偽りのフランス人
『どうだい?二度目の人生は』
俺の命の恩人…幽霊はにっと白い歯を見せて笑って見せた。…なんなんだ、こいつは。恩人に向かってなんだけど、すッごく変な幽霊。
「どうだい…って言われても…今さっき生き返っただけだし…」
『まぁね~。ははは』
ははは…ねぇ…。俺も良く分からずはははと笑ってみる。…すごく曖昧。ってか、なんなの、俺達。
『で。覚えてるよね?…契約の件は』
いきなりこのイケメンは厳しい目をして声を潜め言った。契約…ああ、なんかあったな…そんな話…。でも、俺は全部聞く前にこいつが生き返らせてくれたから、はっきり言って契約って言われてもピンと来ない。
「…全部聞いてない、うん。聞いてない」
『あ、そっか。君、その前に名前は?』
…こいつは人の話を全く受け付けないタイプのようだ。はぁ、と溜息をついて俺は言った。
「…槙隼吾」
『うん、知ってる』
なんじゃそりゃ。…こいつは思ったより曲者だ…。こんな短い会話でも疲労感が溜まりつつある。
「…はぁ…じゃあ、あんたは?」
『フランシス』
「嘘だッ!!!!」
『失礼な。これは俺の親がちゃんとつけてくれた名前だし』
「あんた何人だよ!?」
『フランス人』
…明らかに違う。だってフツーに日本語だし、目は黒いし、誰だって日本人だとしか思えないし。フランス人だって言う方がおかしい。…フランス人詐欺?
「じゃあ『こんにちは』は?」
『…は、ハロー?』
…バカか、こいつは。ハローは英語だよ。これくらい、今の日本じゃ幼稚園児でも知っている。
「嘘だな、フランス人って言うのは」
『…いやいや、マジでフランス人だって!OK?』
「…だからそれ英語」
『…お、俺ッ、ロシアに友達いたし?だからし、自然と英語が身についた…みたいな?』
声裏返ってますよ、おにーさんッ!ってかロシアの友達で英語が身につくって…。
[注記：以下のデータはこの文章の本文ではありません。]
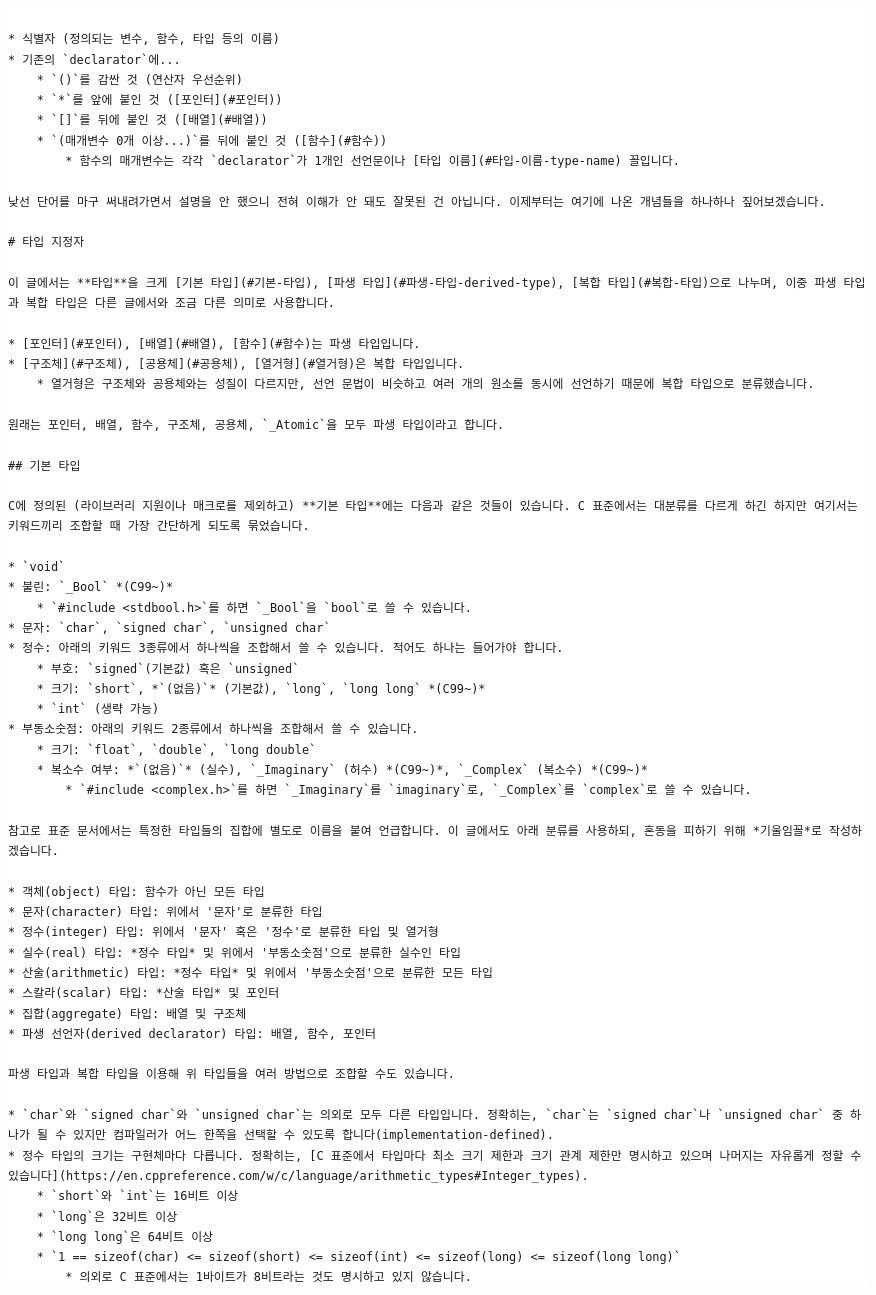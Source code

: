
 ```

* 식별자 (정의되는 변수, 함수, 타입 등의 이름)
* 기존의 `declarator`에...
	* `()`를 감싼 것 (연산자 우선순위)
	* `*`를 앞에 붙인 것 ([포인터](#포인터))
	* `[]`를 뒤에 붙인 것 ([배열](#배열))
	* `(매개변수 0개 이상...)`를 뒤에 붙인 것 ([함수](#함수))
		* 함수의 매개변수는 각각 `declarator`가 1개인 선언문이나 [타입 이름](#타입-이름-type-name) 꼴입니다.

낮선 단어를 마구 써내려가면서 설명을 안 했으니 전혀 이해가 안 돼도 잘못된 건 아닙니다. 이제부터는 여기에 나온 개념들을 하나하나 짚어보겠습니다.

# 타입 지정자

이 글에서는 **타입**을 크게 [기본 타입](#기본-타입), [파생 타입](#파생-타입-derived-type), [복합 타입](#복합-타입)으로 나누며, 이중 파생 타입과 복합 타입은 다른 글에서와 조금 다른 의미로 사용합니다.

* [포인터](#포인터), [배열](#배열), [함수](#함수)는 파생 타입입니다.
* [구조체](#구조체), [공용체](#공용체), [열거형](#열거형)은 복합 타입입니다.
	* 열거형은 구조체와 공용체와는 성질이 다르지만, 선언 문법이 비슷하고 여러 개의 원소를 동시에 선언하기 때문에 복합 타입으로 분류했습니다.

원래는 포인터, 배열, 함수, 구조체, 공용체, `_Atomic`을 모두 파생 타입이라고 합니다.

## 기본 타입

C에 정의된 (라이브러리 지원이나 매크로를 제외하고) **기본 타입**에는 다음과 같은 것들이 있습니다. C 표준에서는 대분류를 다르게 하긴 하지만 여기서는 키워드끼리 조합할 때 가장 간단하게 되도록 묶었습니다.

* `void`
* 불린: `_Bool` *(C99~)*
	* `#include <stdbool.h>`를 하면 `_Bool`을 `bool`로 쓸 수 있습니다.
* 문자: `char`, `signed char`, `unsigned char`
* 정수: 아래의 키워드 3종류에서 하나씩을 조합해서 쓸 수 있습니다. 적어도 하나는 들어가야 합니다.
	* 부호: `signed`(기본값) 혹은 `unsigned`
	* 크기: `short`, *`(없음)`* (기본값), `long`, `long long` *(C99~)*
	* `int` (생략 가능)
* 부동소숫점: 아래의 키워드 2종류에서 하나씩을 조합해서 쓸 수 있습니다.
	* 크기: `float`, `double`, `long double`
	* 복소수 여부: *`(없음)`* (실수), `_Imaginary` (허수) *(C99~)*, `_Complex` (복소수) *(C99~)*
		* `#include <complex.h>`를 하면 `_Imaginary`를 `imaginary`로, `_Complex`를 `complex`로 쓸 수 있습니다.

참고로 표준 문서에서는 특정한 타입들의 집합에 별도로 이름을 붙여 언급합니다. 이 글에서도 아래 분류를 사용하되, 혼동을 피하기 위해 *기울임꼴*로 작성하겠습니다.

* 객체(object) 타입: 함수가 아닌 모든 타입
* 문자(character) 타입: 위에서 '문자'로 분류한 타입
* 정수(integer) 타입: 위에서 '문자' 혹은 '정수'로 분류한 타입 및 열거형
* 실수(real) 타입: *정수 타입* 및 위에서 '부동소숫점'으로 분류한 실수인 타입
* 산술(arithmetic) 타입: *정수 타입* 및 위에서 '부동소숫점'으로 분류한 모든 타입
* 스칼라(scalar) 타입: *산술 타입* 및 포인터
* 집합(aggregate) 타입: 배열 및 구조체
* 파생 선언자(derived declarator) 타입: 배열, 함수, 포인터

파생 타입과 복합 타입을 이용해 위 타입들을 여러 방법으로 조합할 수도 있습니다.

* `char`와 `signed char`와 `unsigned char`는 의외로 모두 다른 타입입니다. 정확히는, `char`는 `signed char`나 `unsigned char` 중 하나가 될 수 있지만 컴파일러가 어느 한쪽을 선택할 수 있도록 합니다(implementation-defined).
* 정수 타입의 크기는 구현체마다 다릅니다. 정확히는, [C 표준에서 타입마다 최소 크기 제한과 크기 관계 제한만 명시하고 있으며 나머지는 자유롭게 정할 수 있습니다](https://en.cppreference.com/w/c/language/arithmetic_types#Integer_types).
	* `short`와 `int`는 16비트 이상
	* `long`은 32비트 이상
	* `long long`은 64비트 이상
	* `1 == sizeof(char) <= sizeof(short) <= sizeof(int) <= sizeof(long) <= sizeof(long long)`
		* 의외로 C 표준에서는 1바이트가 8비트라는 것도 명시하고 있지 않습니다.

```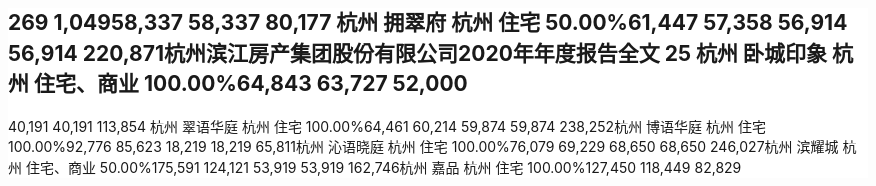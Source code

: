 269
1,04958,337
58,337
80,177
杭州
拥翠府
杭州
住宅
50.00%61,447
57,358
56,914
56,914
220,871杭州滨江房产集团股份有限公司2020年年度报告全文
25
杭州
卧城印象
杭州
住宅、商业
100.00%64,843
63,727
52,000
-
40,191
40,191
113,854
杭州
翠语华庭
杭州
住宅
100.00%64,461
60,214
59,874
59,874
238,252杭州
博语华庭
杭州
住宅
100.00%92,776
85,623
18,219
18,219
65,811杭州
沁语晓庭
杭州
住宅
100.00%76,079
69,229
68,650
68,650
246,027杭州
滨耀城
杭州
住宅、商业
50.00%175,591
124,121
53,919
53,919
162,746杭州
嘉品
杭州
住宅
100.00%127,450
118,449
82,829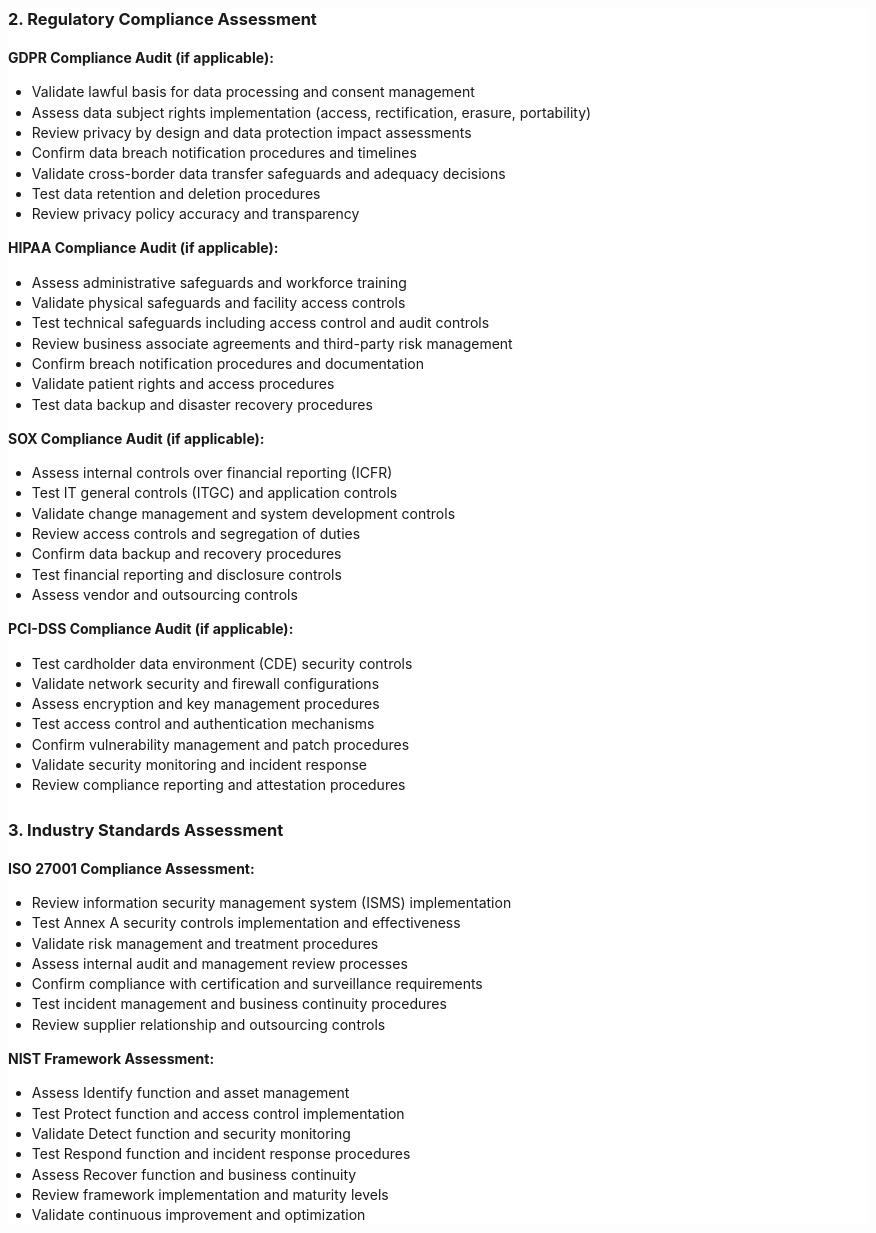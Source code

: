 ### 2. Regulatory Compliance Assessment

**GDPR Compliance Audit (if applicable):**
- Validate lawful basis for data processing and consent management
- Assess data subject rights implementation (access, rectification, erasure, portability)
- Review privacy by design and data protection impact assessments
- Confirm data breach notification procedures and timelines
- Validate cross-border data transfer safeguards and adequacy decisions
- Test data retention and deletion procedures
- Review privacy policy accuracy and transparency

**HIPAA Compliance Audit (if applicable):**
- Assess administrative safeguards and workforce training
- Validate physical safeguards and facility access controls
- Test technical safeguards including access control and audit controls
- Review business associate agreements and third-party risk management
- Confirm breach notification procedures and documentation
- Validate patient rights and access procedures
- Test data backup and disaster recovery procedures

**SOX Compliance Audit (if applicable):**
- Assess internal controls over financial reporting (ICFR)
- Test IT general controls (ITGC) and application controls
- Validate change management and system development controls
- Review access controls and segregation of duties
- Confirm data backup and recovery procedures
- Test financial reporting and disclosure controls
- Assess vendor and outsourcing controls

**PCI-DSS Compliance Audit (if applicable):**
- Test cardholder data environment (CDE) security controls
- Validate network security and firewall configurations
- Assess encryption and key management procedures
- Test access control and authentication mechanisms
- Confirm vulnerability management and patch procedures
- Validate security monitoring and incident response
- Review compliance reporting and attestation procedures

### 3. Industry Standards Assessment

**ISO 27001 Compliance Assessment:**
- Review information security management system (ISMS) implementation
- Test Annex A security controls implementation and effectiveness
- Validate risk management and treatment procedures
- Assess internal audit and management review processes
- Confirm compliance with certification and surveillance requirements
- Test incident management and business continuity procedures
- Review supplier relationship and outsourcing controls

**NIST Framework Assessment:**
- Assess Identify function and asset management
- Test Protect function and access control implementation
- Validate Detect function and security monitoring
- Test Respond function and incident response procedures
- Assess Recover function and business continuity
- Review framework implementation and maturity levels
- Validate continuous improvement and optimization
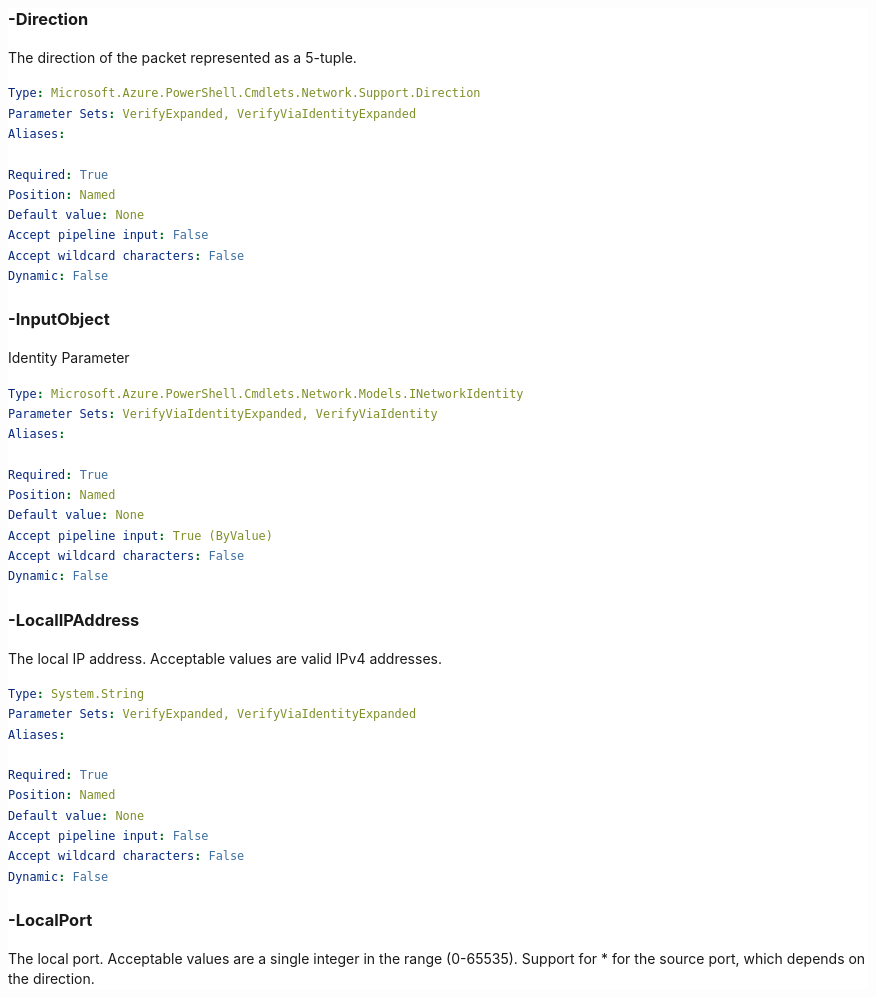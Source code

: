 ### -Direction
The direction of the packet represented as a 5-tuple.

```yaml
Type: Microsoft.Azure.PowerShell.Cmdlets.Network.Support.Direction
Parameter Sets: VerifyExpanded, VerifyViaIdentityExpanded
Aliases:

Required: True
Position: Named
Default value: None
Accept pipeline input: False
Accept wildcard characters: False
Dynamic: False
```

### -InputObject
Identity Parameter

```yaml
Type: Microsoft.Azure.PowerShell.Cmdlets.Network.Models.INetworkIdentity
Parameter Sets: VerifyViaIdentityExpanded, VerifyViaIdentity
Aliases:

Required: True
Position: Named
Default value: None
Accept pipeline input: True (ByValue)
Accept wildcard characters: False
Dynamic: False
```

### -LocalIPAddress
The local IP address.
Acceptable values are valid IPv4 addresses.

```yaml
Type: System.String
Parameter Sets: VerifyExpanded, VerifyViaIdentityExpanded
Aliases:

Required: True
Position: Named
Default value: None
Accept pipeline input: False
Accept wildcard characters: False
Dynamic: False
```

### -LocalPort
The local port.
Acceptable values are a single integer in the range (0-65535).
Support for * for the source port, which depends on the direction.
どんだけ万能なの?ロシアの友達。
「…もういい」
『お、折れたな。だから言ったろ?俺はフランス人だ』
…永遠に一人でやってろ、偽・フランス人。
『で?契約のことだったよ…って寝るな!隼吾!』
このフランス人会話で俺はいつもの5.1倍疲れた。俺は改めてベッドに横になり、フランシスに背を向けて、目を閉じた。後ろでギャーギャー騒いでる詐欺師はもうほっといて、寝よう。どうせ今日は何も出来ないし。そして意識がだんだん遠のいていき…。